Ab Vs 690 denkt Goethes Faust mittels des Todestrankes in das "jenseitige Reich Gottes" eintreten zu können (Vs 696 f Der Schmerz wird gelindert, das Streben wird gemindert. Vs 701 Zu neuen Ufern lockt ein neuer Tag.). Ja, er freut sich von ganzem Herzen in hoffnungsvoller Erwartung auf das Ewige Leben nach dem Tod (Vs 735 f Der letzte Trunk sei nun mit ganzer Seele als festlich hoher Gruß dem Morgen zugebracht!). - Da hat er die Phiole am Mund...

Plötzlich hört er die Botschaft (Engel = Botschaft), für ihn, den fehlbaren wissbegierigen Mann - mit kirchlichem Glockenklang (Vs 737 ff Christ ist erstanden! Freude dem Sterblichen, den die verderblichen, schleichenden, erblichen Mängel umwanden.) Und später Vs 757 ff hört er, dass Christus auch seine eigene Prüfung bestanden hat. Vs 767 ff die weltberühmte Antwort Fausts: Die Botschaft hör´ ich wohl, allein (= nur) mir fehlt der Glaube! Das Wunder ist des Glaubens liebstes Kind. Zu jenen Sphären wag ich nicht zu streben, woher die holde Nachricht tönt; Und doch, an diesen Klang von Jugend auf gewöhnt, ruft er mich auch jetzt zurück mich in das Leben. - Der christliche Glaube besagt, dass Christus nicht von Gottvater verlassen wurde, sondern durch den menschlichen Kreuzigungstod und die göttliche Auferstehung die Menschen vor dem ewigen Bösen ins ewige Leben gerettet hat: Das ist die Botschaft der christlichen Religion, die nicht zu verstehen ist, sondern zu erfühlen; sie überwindet die menschliche Urangst vor dem Sterben, vor dem Tod als Ende, vor dem Bewusstsein der Endlichkeit ohne.... ohne... ohne... die irgendwann jeder Mensch einsam selbst erfahren muss...
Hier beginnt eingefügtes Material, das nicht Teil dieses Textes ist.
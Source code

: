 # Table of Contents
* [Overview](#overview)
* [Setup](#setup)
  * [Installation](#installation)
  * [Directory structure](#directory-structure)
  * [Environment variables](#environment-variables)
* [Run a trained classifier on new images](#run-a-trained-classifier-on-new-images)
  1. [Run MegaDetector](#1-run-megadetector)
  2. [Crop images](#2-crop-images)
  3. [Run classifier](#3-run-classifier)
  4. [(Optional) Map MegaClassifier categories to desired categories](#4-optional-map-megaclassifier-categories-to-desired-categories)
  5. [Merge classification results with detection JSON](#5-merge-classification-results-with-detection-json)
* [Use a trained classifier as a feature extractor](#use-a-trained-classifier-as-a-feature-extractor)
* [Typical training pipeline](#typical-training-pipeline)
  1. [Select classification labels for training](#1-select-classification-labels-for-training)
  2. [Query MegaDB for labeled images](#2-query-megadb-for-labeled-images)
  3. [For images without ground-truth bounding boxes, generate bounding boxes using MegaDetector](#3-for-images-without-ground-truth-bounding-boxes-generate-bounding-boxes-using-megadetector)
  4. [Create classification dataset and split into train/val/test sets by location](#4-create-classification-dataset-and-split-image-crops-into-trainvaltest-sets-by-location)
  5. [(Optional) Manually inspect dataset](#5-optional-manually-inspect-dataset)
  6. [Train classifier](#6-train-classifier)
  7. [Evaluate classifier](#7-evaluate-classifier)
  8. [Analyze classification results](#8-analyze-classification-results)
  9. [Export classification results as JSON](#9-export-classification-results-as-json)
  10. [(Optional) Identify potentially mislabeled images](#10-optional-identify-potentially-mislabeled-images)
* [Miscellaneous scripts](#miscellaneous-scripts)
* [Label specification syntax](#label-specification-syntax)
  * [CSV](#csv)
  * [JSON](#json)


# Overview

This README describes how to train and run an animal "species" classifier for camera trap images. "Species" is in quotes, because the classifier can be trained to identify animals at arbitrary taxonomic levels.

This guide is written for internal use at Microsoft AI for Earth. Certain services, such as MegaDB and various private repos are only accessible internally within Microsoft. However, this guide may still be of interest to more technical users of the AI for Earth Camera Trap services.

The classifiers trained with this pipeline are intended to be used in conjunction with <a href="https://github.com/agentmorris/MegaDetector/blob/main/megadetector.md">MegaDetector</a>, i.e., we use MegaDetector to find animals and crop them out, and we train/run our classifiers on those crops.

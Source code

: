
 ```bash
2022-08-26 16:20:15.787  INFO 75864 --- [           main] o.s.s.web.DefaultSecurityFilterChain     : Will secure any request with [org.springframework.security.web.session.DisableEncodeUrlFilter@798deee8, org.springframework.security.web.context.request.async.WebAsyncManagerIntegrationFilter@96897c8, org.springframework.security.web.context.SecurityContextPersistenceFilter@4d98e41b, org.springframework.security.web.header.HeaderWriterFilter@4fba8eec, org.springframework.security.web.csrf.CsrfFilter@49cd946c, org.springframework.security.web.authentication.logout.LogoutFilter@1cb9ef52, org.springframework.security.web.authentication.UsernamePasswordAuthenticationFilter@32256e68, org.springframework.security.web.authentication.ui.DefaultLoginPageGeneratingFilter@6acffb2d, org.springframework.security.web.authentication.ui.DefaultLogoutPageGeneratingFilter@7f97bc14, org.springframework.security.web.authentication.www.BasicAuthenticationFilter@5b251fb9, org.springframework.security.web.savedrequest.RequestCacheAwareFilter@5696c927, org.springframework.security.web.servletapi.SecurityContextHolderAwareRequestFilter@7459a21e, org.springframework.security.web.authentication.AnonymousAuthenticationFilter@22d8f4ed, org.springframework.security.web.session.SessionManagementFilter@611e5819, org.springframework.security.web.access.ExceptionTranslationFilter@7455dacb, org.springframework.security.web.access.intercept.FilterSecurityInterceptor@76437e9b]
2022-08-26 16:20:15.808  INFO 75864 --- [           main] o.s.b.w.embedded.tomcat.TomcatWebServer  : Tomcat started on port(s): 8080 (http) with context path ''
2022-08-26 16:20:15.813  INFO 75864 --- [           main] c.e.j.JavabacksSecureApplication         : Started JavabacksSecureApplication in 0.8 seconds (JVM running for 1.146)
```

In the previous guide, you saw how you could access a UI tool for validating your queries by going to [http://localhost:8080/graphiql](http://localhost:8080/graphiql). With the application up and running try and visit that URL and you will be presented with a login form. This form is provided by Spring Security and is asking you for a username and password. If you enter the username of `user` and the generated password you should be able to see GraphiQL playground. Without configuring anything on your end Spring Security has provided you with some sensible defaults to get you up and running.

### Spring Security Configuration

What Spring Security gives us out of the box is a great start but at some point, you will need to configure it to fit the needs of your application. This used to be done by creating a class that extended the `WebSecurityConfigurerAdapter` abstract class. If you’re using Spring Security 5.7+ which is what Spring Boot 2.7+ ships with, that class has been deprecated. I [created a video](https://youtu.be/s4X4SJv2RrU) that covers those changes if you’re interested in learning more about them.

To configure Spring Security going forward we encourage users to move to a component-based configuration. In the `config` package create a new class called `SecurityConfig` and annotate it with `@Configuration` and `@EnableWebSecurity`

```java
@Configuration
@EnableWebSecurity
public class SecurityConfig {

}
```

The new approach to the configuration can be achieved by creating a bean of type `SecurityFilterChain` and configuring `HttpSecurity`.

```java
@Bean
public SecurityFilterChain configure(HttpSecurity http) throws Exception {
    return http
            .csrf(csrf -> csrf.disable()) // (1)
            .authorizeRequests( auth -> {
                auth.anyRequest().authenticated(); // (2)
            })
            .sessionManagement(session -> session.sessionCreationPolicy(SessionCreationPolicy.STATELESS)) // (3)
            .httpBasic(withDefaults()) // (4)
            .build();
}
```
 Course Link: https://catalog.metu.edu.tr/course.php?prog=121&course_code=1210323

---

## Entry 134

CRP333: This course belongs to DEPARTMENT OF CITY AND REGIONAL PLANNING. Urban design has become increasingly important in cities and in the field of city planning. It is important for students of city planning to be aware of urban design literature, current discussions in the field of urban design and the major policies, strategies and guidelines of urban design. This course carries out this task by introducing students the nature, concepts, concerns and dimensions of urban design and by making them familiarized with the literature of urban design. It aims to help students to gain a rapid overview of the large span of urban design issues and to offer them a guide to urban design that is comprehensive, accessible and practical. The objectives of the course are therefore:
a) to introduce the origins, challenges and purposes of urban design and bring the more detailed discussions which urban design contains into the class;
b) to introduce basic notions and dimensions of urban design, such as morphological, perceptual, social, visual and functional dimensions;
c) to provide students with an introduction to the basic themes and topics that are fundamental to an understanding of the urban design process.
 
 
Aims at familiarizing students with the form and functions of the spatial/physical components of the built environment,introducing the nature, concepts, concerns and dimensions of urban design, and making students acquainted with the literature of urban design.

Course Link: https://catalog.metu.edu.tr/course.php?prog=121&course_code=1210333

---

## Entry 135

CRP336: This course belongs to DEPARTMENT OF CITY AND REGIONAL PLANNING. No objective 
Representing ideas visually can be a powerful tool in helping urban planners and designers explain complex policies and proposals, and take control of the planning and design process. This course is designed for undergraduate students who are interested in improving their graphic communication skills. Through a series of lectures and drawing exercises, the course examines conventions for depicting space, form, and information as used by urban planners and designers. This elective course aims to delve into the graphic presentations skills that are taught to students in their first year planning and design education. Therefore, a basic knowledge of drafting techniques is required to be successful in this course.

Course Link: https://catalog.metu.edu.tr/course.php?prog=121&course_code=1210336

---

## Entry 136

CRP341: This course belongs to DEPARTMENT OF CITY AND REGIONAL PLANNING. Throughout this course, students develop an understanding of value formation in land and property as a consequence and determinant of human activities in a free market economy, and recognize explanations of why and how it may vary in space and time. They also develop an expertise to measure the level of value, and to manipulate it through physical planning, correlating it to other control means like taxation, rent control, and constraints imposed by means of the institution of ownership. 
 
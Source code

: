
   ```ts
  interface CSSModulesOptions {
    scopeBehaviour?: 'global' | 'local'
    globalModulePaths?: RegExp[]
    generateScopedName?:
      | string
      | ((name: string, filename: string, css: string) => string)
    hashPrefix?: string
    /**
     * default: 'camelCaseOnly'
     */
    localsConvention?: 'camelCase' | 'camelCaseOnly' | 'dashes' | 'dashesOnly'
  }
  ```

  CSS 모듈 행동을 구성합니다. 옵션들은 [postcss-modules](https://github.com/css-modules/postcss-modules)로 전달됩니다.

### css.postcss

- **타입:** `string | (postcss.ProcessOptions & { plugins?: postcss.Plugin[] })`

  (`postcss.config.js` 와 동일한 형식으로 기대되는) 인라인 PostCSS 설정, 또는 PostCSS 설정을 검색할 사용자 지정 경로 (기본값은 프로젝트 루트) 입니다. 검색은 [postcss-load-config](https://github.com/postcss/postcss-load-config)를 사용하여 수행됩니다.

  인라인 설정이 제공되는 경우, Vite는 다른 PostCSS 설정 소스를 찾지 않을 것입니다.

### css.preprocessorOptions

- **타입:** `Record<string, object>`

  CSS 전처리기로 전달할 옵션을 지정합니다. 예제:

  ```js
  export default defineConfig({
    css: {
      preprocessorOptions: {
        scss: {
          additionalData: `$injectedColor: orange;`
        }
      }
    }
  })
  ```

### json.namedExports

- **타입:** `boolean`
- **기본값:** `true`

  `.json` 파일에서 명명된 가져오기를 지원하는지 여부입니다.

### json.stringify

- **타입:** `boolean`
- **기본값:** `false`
Und die Botschaft der Rettung Fausts (Vs 801 ff tätig ihn Preisenden, Liebe Beweisenden, brüderlich Speisenden, predigend Reisenden, Wonne Verheißenden, Euch ist der Meister nah, Euch ist er da!) - Aus diesem Grund ist es ungläubig, Selbstmord zu begehen, ist es eine Schande gegen Gott, sich selbst als Geschöpf Gottes zu ermorden... es besteht die Pflicht sich selbst zu lieben, ja, seinen Nächsten zu lieben wie sich selbst, auch wenn es der Feind ist! Denn einzig dadurch ist der Mensch ein göttlicher Mensch und nur danach hat er zu streben, nicht nach Gütern und Wissen... und Wissen... und Wissen... - Die Engel bieten Faust den Glauben an - als vollendetes Wissen.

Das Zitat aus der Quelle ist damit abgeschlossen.